Kami membuat tema besar Guru Bermartabat, NKRI Berdaulat, kami ingin guru berperan mengingat intoleransi dan radikalisme juga menyasar para guru sehingga nilai-nilai keagamaan dan kebangsaan harus dipahamkan secara seiring.

Tantangan pendidikan yang saat ini Pergunu lihat seperti apa?

Yang pertama problem kepemimpinan. Kepemimpinan pendidikan. Saya tidak langsung kepada institusi atau personal. Walau bagaimana pun, perubahan itu harus dari pemimpinnya itu sendiri.

Bukan kepemimpinan dalam kontek politik. Kepemimpinan di sini ada kepala sekolah, kepala yayasan, kepala dinas, ada kabid pendidikan madrasah.

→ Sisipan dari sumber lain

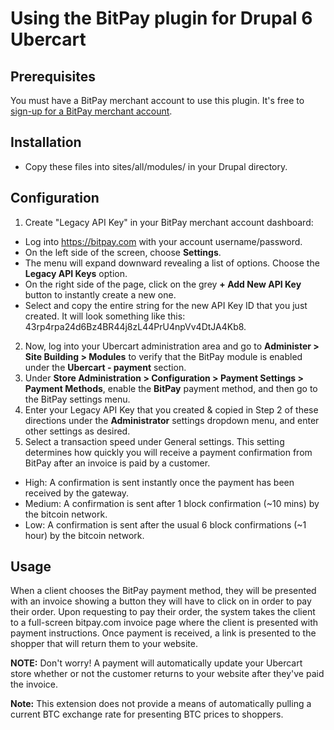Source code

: # Using the BitPay plugin for Drupal 6 Ubercart

## Prerequisites
You must have a BitPay merchant account to use this plugin.  It's free to [sign-up for a BitPay merchant account](https://bitpay.com/start).


## Installation

* Copy these files into sites/all/modules/ in your Drupal directory.

## Configuration

1. Create "Legacy API Key" in your BitPay merchant account dashboard:
  * Log into https://bitpay.com with your account username/password.
  * On the left side of the screen, choose **Settings**.
  * The menu will expand downward revealing a list of options. Choose the **Legacy API Keys** option.
  * On the right side of the page, click on the grey **+ Add New API Key** button to instantly create a new one.
  * Select and copy the entire string for the new API Key ID that you just created. It will look something like this: 43rp4rpa24d6Bz4BR44j8zL44PrU4npVv4DtJA4Kb8.
2. Now, log into your Ubercart administration area and go to **Administer > Site Building > Modules** to verify that the BitPay module is enabled under the **Ubercart - payment** section.
3. Under **Store Administration > Configuration > Payment Settings > Payment Methods**, enable the **BitPay** payment method, and then go to the BitPay settings menu.
4. Enter your Legacy API Key that you created & copied in Step 2 of these directions under the **Administrator** settings dropdown menu, and enter other settings as desired.
5. Select a transaction speed under General settings. This setting determines how quickly you will receive a payment confirmation from BitPay after an invoice is paid by a customer.
  * High: A confirmation is sent instantly once the payment has been received by the gateway.
  * Medium: A confirmation is sent after 1 block confirmation (~10 mins) by the bitcoin network.
  * Low: A confirmation is sent after the usual 6 block confirmations (~1 hour) by the bitcoin network.

## Usage

When a client chooses the BitPay payment method, they will be presented with an invoice showing a button they will have to click on in order to pay their order.  Upon requesting to pay their order, the system takes the client to a full-screen bitpay.com invoice page where the client is presented with payment instructions.  Once payment is received, a link is presented to the shopper that will return them to your website.

**NOTE:** Don't worry!  A payment will automatically update your Ubercart store whether or not the customer returns to your website after they've paid the invoice.

**Note:** This extension does not provide a means of automatically pulling a current BTC exchange rate for presenting BTC prices to shoppers.
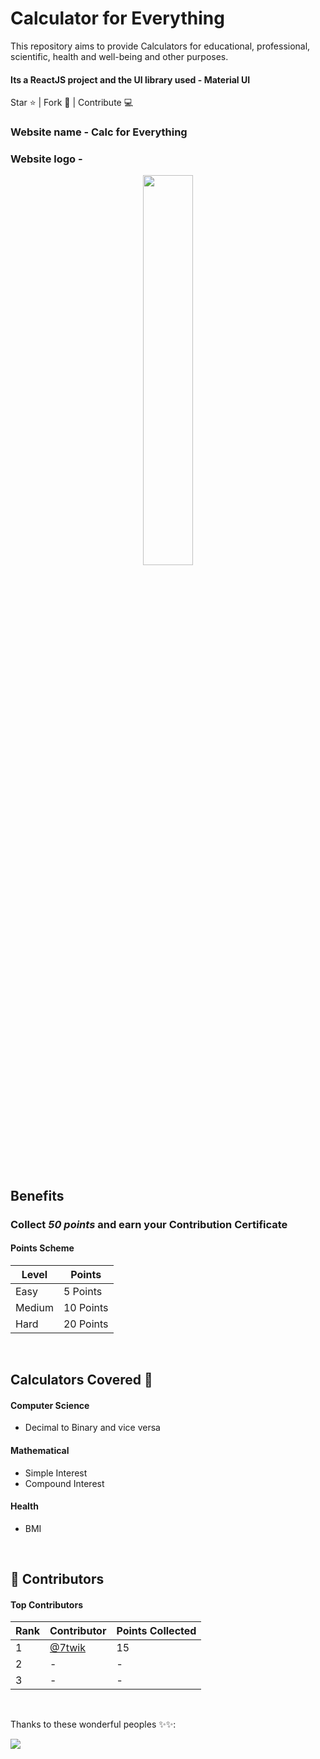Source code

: # Calculator for Everything
This repository aims to provide Calculators for educational, professional, scientific, health and well-being and other purposes.

#### Its a ReactJS project and the UI library used - Material UI

Star ⭐ | Fork 🔗 | Contribute 💻

### Website name - Calc for Everything
### Website logo - 
<p align="center">
  <img src="https://github.com/SarthakKeshari/calc_for_everything/blob/master/calc_for_everything_logo.png" width=40% height=40%>
</p>

<br>

## Benefits
### Collect *50 points* and earn your **Contribution Certificate**
   
#### Points Scheme
Level | Points
------------ | -------------
Easy | 5 Points
Medium | 10 Points
Hard | 20 Points

<br/>

## Calculators Covered 🔢

#### Computer Science
- Decimal to Binary and vice versa

#### Mathematical
- Simple Interest
- Compound Interest

#### Health
- BMI


<br/>

## 🌟 Contributors

#### Top Contributors
Rank | Contributor | Points Collected
------------ | ------------- | ---------
1 | [@7twik](https://github.com/7twik) | 15
2 | - | -
3 | - | -

<br/>

Thanks to these wonderful peoples ✨✨:

<a href="https://github.com/SarthakKeshari/calc_for_everything/graphs/contributors">
  <img src="https://contrib.rocks/image?repo=SarthakKeshari/calc_for_everything" />
</a>
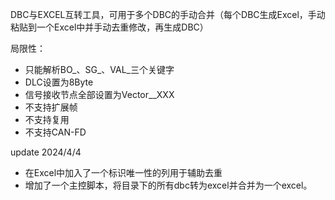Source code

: DBC与EXCEL互转工具，可用于多个DBC的手动合并（每个DBC生成Excel，手动粘贴到一个Excel中并手动去重修改，再生成DBC）

局限性：
- 只能解析BO_、SG_、VAL_三个关键字
- DLC设置为8Byte
- 信号接收节点全部设置为Vector__XXX
- 不支持扩展帧
- 不支持复用
- 不支持CAN-FD

update 2024/4/4

- 在Excel中加入了一个标识唯一性的列用于辅助去重
- 增加了一个主控脚本，将目录下的所有dbc转为excel并合并为一个excel。
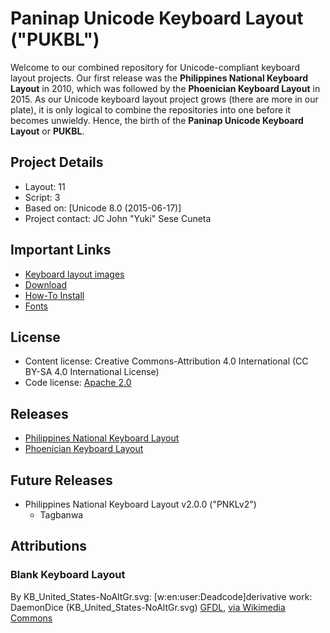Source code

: # Paninap Unicode Keyboard Layout ("PUKBL")
Welcome to our combined repository for Unicode-compliant keyboard layout projects. Our first release was the **Philippines National Keyboard Layout** in 2010, which was followed by the **Phoenician Keyboard Layout** in 2015. As our Unicode keyboard layout project grows (there are more in our plate), it is only logical to combine the repositories into one before it becomes unwieldy. Hence, the birth of the **Paninap Unicode Keyboard Layout** or **PUKBL**.

## Project Details
* Layout: 11
* Script: 3
* Based on: [Unicode 8.0 (2015-06-17)]
* Project contact: JC John "Yuki" Sese Cuneta

## Important Links
* [Keyboard layout images](https://bitbucket.org/paninap/pukbl/wiki/Layout_images "Keyboard layout images")
* [Download](https://bitbucket.org/paninap/pukbl/downloads "Download")
* [How-To Install](https://bitbucket.org/paninap/pukbl/wiki/Install "How-To Install")
* [Fonts](https://bitbucket.org/paninap/pukbl/wiki/Fonts "Fonts")

## License
* Content license: Creative Commons-Attribution 4.0 International (CC BY-SA 4.0 International License)
* Code license: [Apache 2.0](https://bitbucket.org/paninap/pukbl/wiki/License "LICENSE")

## Releases
* [Philippines National Keyboard Layout](https://bitbucket.org/paninap/pukbl/wiki/PNKL "Philippines National Keyboard Layout")
* [Phoenician Keyboard Layout](https://bitbucket.org/paninap/pukbl/wiki/PHNKL "Phoenician Keyboard Layout")

## Future Releases
* Philippines National Keyboard Layout v2.0.0 ("PNKLv2")
    * Tagbanwa

## Attributions
### Blank Keyboard Layout
By KB_United_States-NoAltGr.svg: [w:en:user:Deadcode]derivative work: DaemonDice (KB_United_States-NoAltGr.svg) [GFDL](http://www.gnu.org/copyleft/fdl.html), [via Wikimedia Commons](https://commons.wikimedia.org/wiki/File%3ABlank_BRSB_Keyboard_Layout.svg)
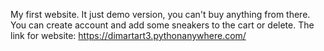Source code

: My first website. It just demo version, you can't buy anything from there. You can create account and add some sneakers to the cart or delete.
The link for website: https://dimartart3.pythonanywhere.com/
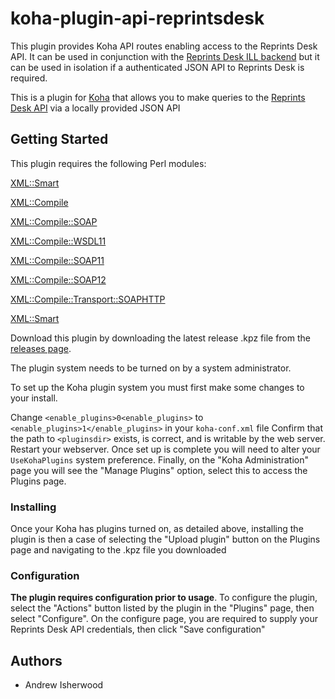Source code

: # koha-plugin-api-reprintsdesk
This plugin provides Koha API routes enabling access to the Reprints Desk API. It can be used in conjunction with the [Reprints Desk ILL backend](https://github.com/PTFS-Europe/koha-ill-reprintsdesk) but it can be used in isolation if a authenticated JSON API to Reprints Desk is required.

This is a plugin for [Koha](https://koha-community.org/) that allows you to make queries to the [Reprints Desk API](https://wwwstg.reprintsdesk.com/webservice/main.asmx?wsdl) via a locally provided JSON API

## Getting Started

This plugin requires the following Perl modules:

[XML::Smart](https://metacpan.org/pod/XML::Smart)

[XML::Compile](https://metacpan.org/pod/XML::Compile)

[XML::Compile::SOAP](https://metacpan.org/pod/XML::Compile::SOAP)

[XML::Compile::WSDL11](https://metacpan.org/pod/XML::Compile::WSDL11)

[XML::Compile::SOAP11](https://metacpan.org/pod/XML::Compile::SOAP11)

[XML::Compile::SOAP12](https://metacpan.org/pod/XML::Compile::SOAP12)

[XML::Compile::Transport::SOAPHTTP](https://metacpan.org/dist/XML-Compile-SOAP/view/lib/XML/Compile/Transport/SOAPHTTP.pod)

[XML::Smart](https://metacpan.org/pod/XML::Smart)

Download this plugin by downloading the latest release .kpz file from the [releases page](https://github.com/PTFS-Europe/koha-plugin-api-reprintsdesk/releases).

The plugin system needs to be turned on by a system administrator.

To set up the Koha plugin system you must first make some changes to your install.

Change `<enable_plugins>0<enable_plugins>` to `<enable_plugins>1</enable_plugins>` in your `koha-conf.xml` file
Confirm that the path to `<pluginsdir>` exists, is correct, and is writable by the web server.
Restart your webserver.
Once set up is complete you will need to alter your `UseKohaPlugins` system preference.
Finally, on the "Koha Administration" page you will see the "Manage Plugins" option, select this to access the Plugins page.

### Installing

Once your Koha has plugins turned on, as detailed above, installing the plugin is then a case of selecting the "Upload plugin" 
button on the Plugins page and navigating to the .kpz file you downloaded

### Configuration

**The plugin requires configuration prior to usage**. To configure the plugin, select the "Actions" button listed by the plugin in the "Plugins" page, then select "Configure". On the configure page, you are required to supply your Reprints Desk API credentials, then click "Save configuration"

## Authors

* Andrew Isherwood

Lalu kemudian mereka mempunyai mindset yang dalam melakukan pemabaruan pendidikan yang visioner untuk menghadapi abad 21. Guru itu mengikuti kebijakan pemimpinnya. 

Kepala sekolah, kepala yayasan pasti lebih diikuti oleh para guru dalam menjalankan kebijakan. Nah yang terjadi kadang kepemimpinan di lokus-lokus ini yang tidak mempunyai ghiroh, mindset untuk berinovasi, dia stag di zona nyaman sehingga berimbas pada yang dipimpin, yang di bawah. Ini yang menurut saya penting karena terkait dengan peningkatan SDM.

Prestasi dan inovasi yang selama ini berhasil diciptakan guru-guru anggota Pergunu seperti apa?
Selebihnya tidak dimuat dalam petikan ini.